Р-в, как полковник, не мог в строю командовать ротой, и мы на время стали под начальство капитана К-на, которому служба уже надоела, и он давно потерял строевую ретивость.

На Марсовом поле гвардейские полки дают нам дорогу, наши немногочисленные, но престарелые «левиты», с вензелями еще императора Николая I на погонах, победно гремят марш-поппури из «Жизни за царя», и мы занимаем место на правом фланг всех войск.

Подле нас стоят преображенцы, на правом их фланге — саженный гигант, на которого с почтением поглядывают левофланговые юнкера-малыши и сравнивают его с гордостью училища, 12-ти вершковым Л-ко и 14-ти вершковым отделенным офицером С-о.

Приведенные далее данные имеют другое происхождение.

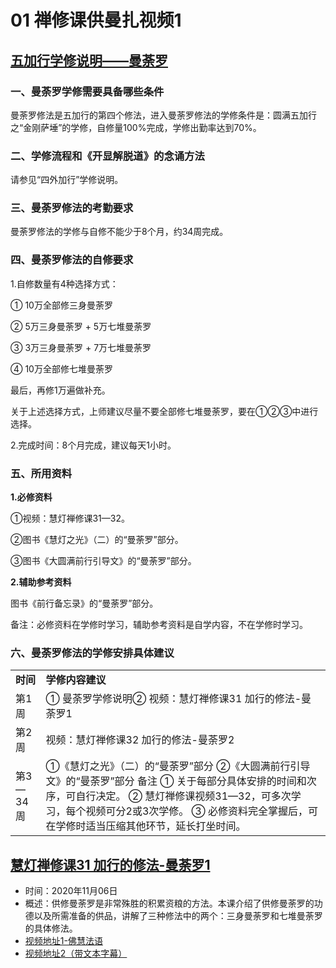 # 01 禅修课供曼扎视频1

## [五加行学修说明——曼荼罗](https://www.fohuifayu.com/index.php/huideng-jiangtang/chanxiuke/zen-04/8659-zen04-mtl)

### 一、曼荼罗学修需要具备哪些条件

曼荼罗修法是五加行的第四个修法，进入曼荼罗修法的学修条件是：圆满五加行之“金刚萨埵”的学修，自修量100%完成，学修出勤率达到70%。

### 二、学修流程和《开显解脱道》的念诵方法

请参见“四外加行”学修说明。

### 三、曼荼罗修法的考勤要求

曼荼罗修法的学修与自修不能少于8个月，约34周完成。

### 四、曼荼罗修法的自修要求

1.自修数量有4种选择方式：

① 10万全部修三身曼荼罗

② 5万三身曼荼罗 + 5万七堆曼荼罗

③ 3万三身曼荼罗 + 7万七堆曼荼罗

④ 10万全部修七堆曼荼罗

最后，再修1万遍做补充。

关于上述选择方式，上师建议尽量不要全部修七堆曼荼罗，要在①②③中进行选择。

2.完成时间：8个月完成，建议每天1小时。

### 五、所用资料

**1.必修资料** 

①视频：慧灯禅修课31—32。

②图书《慧灯之光》（二）的“曼荼罗”部分。

③图书《大圆满前行引导文》的“曼荼罗”部分。

**2.辅助参考资料**

图书《前行备忘录》的“曼荼罗”部分。

备注：必修资料在学修时学习，辅助参考资料是自学内容，不在学修时学习。

### 六、曼荼罗修法的学修安排具体建议 

|   |   |
|---|---|
|**时间**|**学修内容建议**|
|第1周|① 曼荼罗学修说明② 视频：慧灯禅修课31 加行的修法-曼荼罗1|
|第2周|视频：慧灯禅修课32 加行的修法-曼荼罗2|
|第3—34周|①《慧灯之光》（二）的“曼荼罗”部分 ②《大圆满前行引导文》的“曼荼罗”部分 备注 ① 关于每部分具体安排的时间和次序，可自行决定。 ② 慧灯禅修课视频31—32，可多次学习，每个视频可分2或3次学修。 ③ 必修资料完全掌握后，可在学修时适当压缩其他环节，延长打坐时间。|

## [慧灯禅修课31 加行的修法-曼荼罗1](https://www.fohuifayu.com/index.php/huideng-jiangtang/fofa-jianxiu/manzha-de-xiufa/5043-p20003)

- 时间：2020年11月06日
- 概述：供修曼荼罗是非常殊胜的积累资粮的方法。本课介绍了供修曼荼罗的功德以及所需准备的供品，讲解了三种修法中的两个：三身曼荼罗和七堆曼荼罗的具体修法。
- [视频地址1-佛慧法语](https://www.fohuifayu.com/index.php/huideng-jiangtang/chanxiuke/zen-04/5042-l20003)
- [视频地址2（带文本字幕）](/video#慧灯禅修课第四册/04-1%20慧灯禅修课31%20加行的修法-曼荼罗1.mp4)
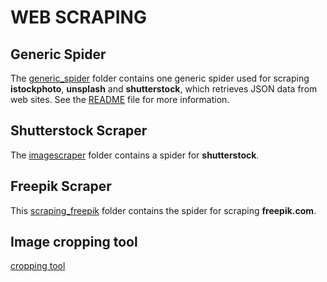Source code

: # WEB SCRAPING
## Generic Spider
The [generic_spider](https://github.com/DiversityDatabaseProject/Diversity/tree/main/generic_spider) folder contains one generic spider used for scraping **istockphoto**, **unsplash** and **shutterstock**, which retrieves JSON data from web sites. See the [README](https://github.com/DiversityDatabaseProject/Diversity/tree/main/scrapy_project#readme) file for more information.<br/>
## Shutterstock Scraper
The [imagescraper](https://github.com/DiversityDatabaseProject/Diversity/tree/main/imagescraper) folder contains a spider for **shutterstock**.<br/>
## Freepik Scraper
This [scraping_freepik](https://github.com/DiversityDatabaseProject/Diversity/tree/main/Scraping_freepik) folder contains the spider for scraping **freepik.com**.<br/>
## Image cropping tool
[cropping tool](https://github.com/DiversityDatabaseProject/Diversity/tree/main/Image%20cropping%20script)
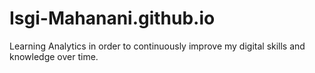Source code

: # Isgi-Mahanani.github.io
Learning Analytics in order to continuously improve my digital skills and knowledge over time.
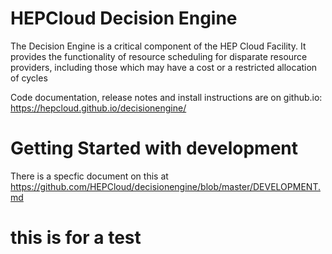 <!--
SPDX-FileCopyrightText: 2017 Fermi Research Alliance, LLC
SPDX-License-Identifier: Apache-2.0
-->

# HEPCloud Decision Engine

The Decision Engine is a critical component of the HEP Cloud Facility. It provides the
functionality of resource scheduling for disparate resource providers, including those
which may have a cost or a restricted allocation of cycles

Code documentation, release notes and install instructions are on github.io:
https://hepcloud.github.io/decisionengine/

# Getting Started with development

There is a specfic document on this at https://github.com/HEPCloud/decisionengine/blob/master/DEVELOPMENT.md

# this is for a test
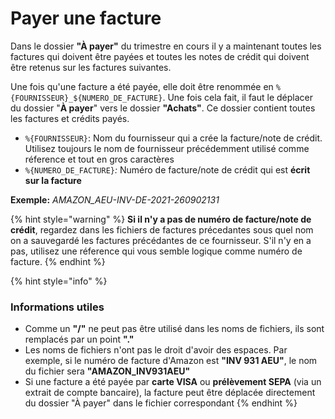 # Payer une facture

Dans le dossier **"À payer"** du trimestre en cours il y a maintenant toutes les factures qui doivent être payées et toutes les notes de crédit qui doivent être retenus sur les factures suivantes. 

Une fois qu'une facture a été payée, elle doit être renommée en `%{FOURNISSEUR}_${NUMERO_DE_FACTURE}`. Une fois cela fait, il faut le déplacer du dossier "**À payer**" vers le dossier **"Achats"**. Ce dossier contient toutes les factures et crédits payés.

* `%{FOURNISSEUR}`: Nom du fournisseur qui a crée la facture/note de crédit. Utilisez toujours le nom de fournisseur précédemment utilisé comme réference et tout en gros caractères
* `%{NUMERO_DE_FACTURE}`_:_ Numéro de facture/note de crédit qui est **écrit sur la facture** 

**Exemple:** _AMAZON\_AEU-INV-DE-2021-260902131_

{% hint style="warning" %}
**Si il n'y a pas de numéro de facture/note de crédit**, regardez dans les fichiers de factures précedantes sous quel nom on a sauvegardé les factures précédantes de ce fournisseur. S'il n'y en a pas, utilisez une réference qui vous semble logique comme numéro de facture.
{% endhint %}

{% hint style="info" %}
### Informations utiles

* Comme un **"/"** ne peut pas être utilisé dans les noms de fichiers, ils sont remplacés par un point **"."**
* Les noms de fichiers n'ont pas le droit d'avoir des espaces. Par exemple, si le numéro de facture d'Amazon est **"INV 931 AEU"**, le nom du fichier sera **"AMAZON\_INV931AEU"**
* Si une facture a été payée par **carte VISA** ou **prélèvement SEPA** \(via un extrait de compte bancaire\), la facture peut être déplacée directement du dossier "À payer" dans le fichier correspondant
{% endhint %}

Долго, утомительно долго и совершенно бесполезно выравнивает нас «в затылок» батальонный командир. Поднявшись на стремена, он вглядывался в глубину колонны и немилосердно кричал, желая достигнуть идеального построения колонны, при взгляде на которую с фронта можно было видеть только первую шеренгу. Небольшое отклонение кого-нибудь в сторону сейчас же портило картину точно «расчесанной» колонны. При первом же разрешении «оправиться», конечно, многие юнкера несколько сдвинулись, «потеряли места» и вновь слышится жалобно-крикливое всхлипывание полковника: «в затылок!» Т-н мало кого знал из юнкеров, но зато эти немногие так прочно засели в его память, что при частых вспышках особенного, известного хорошо военным, психического состояния — «строевого гнева» — моментально вставали они перед ним во весь рост и их одних, казалось, он только и видел. Фамилии этих несчастных постоянно повторялись, и зачастую всуе. «Парвский вправо! — гремел полковник на старательного портупей-юнкера. — Там! Трет, шестой, в затылок! Парвский вправо!» — повторял Т-н и доводил до истомы неповинного, но известного ему юношу.